- [What you will do]
Search term "curriculum": please show all lines in the listing that contain it.

- [Input for this task]
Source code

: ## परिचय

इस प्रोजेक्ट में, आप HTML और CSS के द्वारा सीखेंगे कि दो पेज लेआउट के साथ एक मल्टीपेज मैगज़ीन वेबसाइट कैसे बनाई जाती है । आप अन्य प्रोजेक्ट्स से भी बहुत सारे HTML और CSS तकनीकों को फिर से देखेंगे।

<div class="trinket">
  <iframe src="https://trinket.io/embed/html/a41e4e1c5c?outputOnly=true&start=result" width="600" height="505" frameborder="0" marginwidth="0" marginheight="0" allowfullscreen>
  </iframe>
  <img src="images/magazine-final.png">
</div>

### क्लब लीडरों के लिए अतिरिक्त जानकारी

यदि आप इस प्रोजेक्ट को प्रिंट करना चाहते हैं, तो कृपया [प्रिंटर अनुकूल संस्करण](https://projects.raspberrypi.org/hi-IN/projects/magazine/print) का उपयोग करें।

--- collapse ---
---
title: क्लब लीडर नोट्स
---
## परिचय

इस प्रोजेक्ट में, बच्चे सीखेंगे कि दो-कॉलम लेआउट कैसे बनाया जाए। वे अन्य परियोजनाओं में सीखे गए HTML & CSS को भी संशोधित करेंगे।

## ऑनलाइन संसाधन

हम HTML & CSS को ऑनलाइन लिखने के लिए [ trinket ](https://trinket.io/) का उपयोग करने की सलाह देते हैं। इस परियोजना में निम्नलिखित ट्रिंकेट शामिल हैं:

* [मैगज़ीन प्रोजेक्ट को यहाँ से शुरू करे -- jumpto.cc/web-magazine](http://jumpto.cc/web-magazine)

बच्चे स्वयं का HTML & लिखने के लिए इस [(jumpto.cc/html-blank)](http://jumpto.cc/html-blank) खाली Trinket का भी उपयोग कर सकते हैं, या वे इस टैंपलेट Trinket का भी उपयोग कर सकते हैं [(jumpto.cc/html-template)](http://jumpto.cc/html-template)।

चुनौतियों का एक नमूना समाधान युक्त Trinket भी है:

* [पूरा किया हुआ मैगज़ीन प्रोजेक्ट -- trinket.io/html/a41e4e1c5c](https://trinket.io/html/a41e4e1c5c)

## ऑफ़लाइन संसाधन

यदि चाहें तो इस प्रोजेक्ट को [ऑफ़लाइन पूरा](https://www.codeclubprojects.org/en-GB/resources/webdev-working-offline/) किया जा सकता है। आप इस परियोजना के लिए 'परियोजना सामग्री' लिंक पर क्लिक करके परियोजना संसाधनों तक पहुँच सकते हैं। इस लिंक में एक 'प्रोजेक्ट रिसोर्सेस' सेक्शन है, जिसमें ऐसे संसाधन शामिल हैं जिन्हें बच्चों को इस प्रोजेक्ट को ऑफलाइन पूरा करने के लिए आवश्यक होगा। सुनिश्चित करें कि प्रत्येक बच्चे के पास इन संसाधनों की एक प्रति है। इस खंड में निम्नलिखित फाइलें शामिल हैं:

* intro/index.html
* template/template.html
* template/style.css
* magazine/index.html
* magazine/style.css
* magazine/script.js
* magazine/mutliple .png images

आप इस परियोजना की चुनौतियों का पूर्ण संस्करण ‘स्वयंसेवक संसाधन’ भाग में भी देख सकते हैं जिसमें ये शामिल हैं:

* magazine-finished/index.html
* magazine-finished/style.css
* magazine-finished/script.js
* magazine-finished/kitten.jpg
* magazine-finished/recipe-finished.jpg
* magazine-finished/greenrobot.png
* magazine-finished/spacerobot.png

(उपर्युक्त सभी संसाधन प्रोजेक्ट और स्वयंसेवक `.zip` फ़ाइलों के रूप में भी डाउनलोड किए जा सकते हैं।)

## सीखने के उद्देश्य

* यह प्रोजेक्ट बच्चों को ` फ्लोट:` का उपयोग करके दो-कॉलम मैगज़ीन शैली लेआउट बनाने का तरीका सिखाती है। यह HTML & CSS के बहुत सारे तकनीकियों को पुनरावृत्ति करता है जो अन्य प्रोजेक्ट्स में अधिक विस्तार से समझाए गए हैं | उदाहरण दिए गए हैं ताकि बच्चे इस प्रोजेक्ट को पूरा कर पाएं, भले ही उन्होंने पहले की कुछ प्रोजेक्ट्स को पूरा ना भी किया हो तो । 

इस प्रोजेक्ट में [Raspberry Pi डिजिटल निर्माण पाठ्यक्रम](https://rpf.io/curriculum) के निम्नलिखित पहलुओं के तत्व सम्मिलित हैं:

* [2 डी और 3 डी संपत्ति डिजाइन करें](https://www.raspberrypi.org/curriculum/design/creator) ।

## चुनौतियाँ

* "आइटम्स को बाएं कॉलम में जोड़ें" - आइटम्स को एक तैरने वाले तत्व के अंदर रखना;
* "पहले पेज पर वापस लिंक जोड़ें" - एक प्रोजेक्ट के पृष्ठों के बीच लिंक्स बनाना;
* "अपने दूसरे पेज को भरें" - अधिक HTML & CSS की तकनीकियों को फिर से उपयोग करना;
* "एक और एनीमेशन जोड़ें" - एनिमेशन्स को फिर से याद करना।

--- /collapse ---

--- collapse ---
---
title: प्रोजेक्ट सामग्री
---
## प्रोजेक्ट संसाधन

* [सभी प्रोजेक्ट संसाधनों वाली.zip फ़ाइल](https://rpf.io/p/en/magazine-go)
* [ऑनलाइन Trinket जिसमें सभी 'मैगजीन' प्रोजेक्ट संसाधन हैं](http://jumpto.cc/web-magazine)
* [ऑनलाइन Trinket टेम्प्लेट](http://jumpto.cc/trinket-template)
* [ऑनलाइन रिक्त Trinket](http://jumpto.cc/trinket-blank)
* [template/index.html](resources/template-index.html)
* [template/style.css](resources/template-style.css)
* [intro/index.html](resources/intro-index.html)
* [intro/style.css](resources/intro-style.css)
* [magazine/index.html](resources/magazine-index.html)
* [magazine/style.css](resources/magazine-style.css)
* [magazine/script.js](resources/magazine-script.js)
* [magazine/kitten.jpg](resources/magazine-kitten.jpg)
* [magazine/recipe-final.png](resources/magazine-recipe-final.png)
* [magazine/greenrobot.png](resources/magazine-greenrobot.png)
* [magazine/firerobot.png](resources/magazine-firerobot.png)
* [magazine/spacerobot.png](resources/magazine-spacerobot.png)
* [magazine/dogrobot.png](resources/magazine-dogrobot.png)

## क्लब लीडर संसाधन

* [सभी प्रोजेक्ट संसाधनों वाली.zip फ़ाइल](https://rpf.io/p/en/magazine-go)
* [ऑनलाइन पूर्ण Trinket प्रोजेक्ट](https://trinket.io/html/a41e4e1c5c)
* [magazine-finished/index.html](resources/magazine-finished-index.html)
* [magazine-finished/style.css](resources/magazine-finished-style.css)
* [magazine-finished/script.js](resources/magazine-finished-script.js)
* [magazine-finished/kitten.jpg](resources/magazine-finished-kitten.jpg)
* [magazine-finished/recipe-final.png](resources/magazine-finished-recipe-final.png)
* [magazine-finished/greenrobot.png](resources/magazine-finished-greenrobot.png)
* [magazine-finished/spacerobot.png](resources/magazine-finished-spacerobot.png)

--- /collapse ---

- [Output of the exercise]
इस प्रोजेक्ट में [Raspberry Pi डिजिटल निर्माण पाठ्यक्रम](https://rpf.io/curriculum) के निम्नलिखित पहलुओं के तत्व सम्मिलित हैं:
* [2 डी और 3 डी संपत्ति डिजाइन करें](https://www.raspberrypi.org/curriculum/design/creator) ।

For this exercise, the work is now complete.